*Excerpted data*
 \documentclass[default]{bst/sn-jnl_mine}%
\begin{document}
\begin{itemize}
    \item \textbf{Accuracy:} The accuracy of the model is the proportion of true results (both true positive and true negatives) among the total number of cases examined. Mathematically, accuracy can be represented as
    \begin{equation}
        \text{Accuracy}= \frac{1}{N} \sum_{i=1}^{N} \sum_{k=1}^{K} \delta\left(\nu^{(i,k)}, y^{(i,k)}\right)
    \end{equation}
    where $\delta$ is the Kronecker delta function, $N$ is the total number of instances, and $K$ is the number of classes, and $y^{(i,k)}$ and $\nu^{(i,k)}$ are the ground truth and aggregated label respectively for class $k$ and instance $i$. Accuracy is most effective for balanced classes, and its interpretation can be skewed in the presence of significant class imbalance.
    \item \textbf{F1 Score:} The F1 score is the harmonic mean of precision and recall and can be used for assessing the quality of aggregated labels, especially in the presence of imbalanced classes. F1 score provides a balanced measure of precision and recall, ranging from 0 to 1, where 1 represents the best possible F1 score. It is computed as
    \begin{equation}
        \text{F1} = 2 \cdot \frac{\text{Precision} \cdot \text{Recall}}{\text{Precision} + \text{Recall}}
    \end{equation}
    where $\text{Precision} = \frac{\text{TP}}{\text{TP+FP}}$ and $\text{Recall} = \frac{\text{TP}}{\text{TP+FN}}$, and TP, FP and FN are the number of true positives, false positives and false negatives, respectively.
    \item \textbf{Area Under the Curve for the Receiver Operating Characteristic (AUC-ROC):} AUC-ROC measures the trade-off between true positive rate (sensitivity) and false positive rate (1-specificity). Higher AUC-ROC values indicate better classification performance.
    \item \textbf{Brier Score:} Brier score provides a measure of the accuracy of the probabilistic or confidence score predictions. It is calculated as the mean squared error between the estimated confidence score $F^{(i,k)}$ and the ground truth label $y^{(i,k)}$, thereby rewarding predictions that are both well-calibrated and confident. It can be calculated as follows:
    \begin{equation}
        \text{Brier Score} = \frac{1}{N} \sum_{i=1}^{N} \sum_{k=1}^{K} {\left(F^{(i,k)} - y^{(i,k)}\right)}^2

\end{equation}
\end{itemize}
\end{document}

*Exercise*
Copy only the lines in the listing that contain "left".

*Your response*
        \text{Accuracy}= \frac{1}{N} \sum_{i=1}^{N} \sum_{k=1}^{K} \delta\left(\nu^{(i,k)}, y^{(i,k)}\right)
        \text{Brier Score} = \frac{1}{N} \sum_{i=1}^{N} \sum_{k=1}^{K} {\left(F^{(i,k)} - y^{(i,k)}\right)}^2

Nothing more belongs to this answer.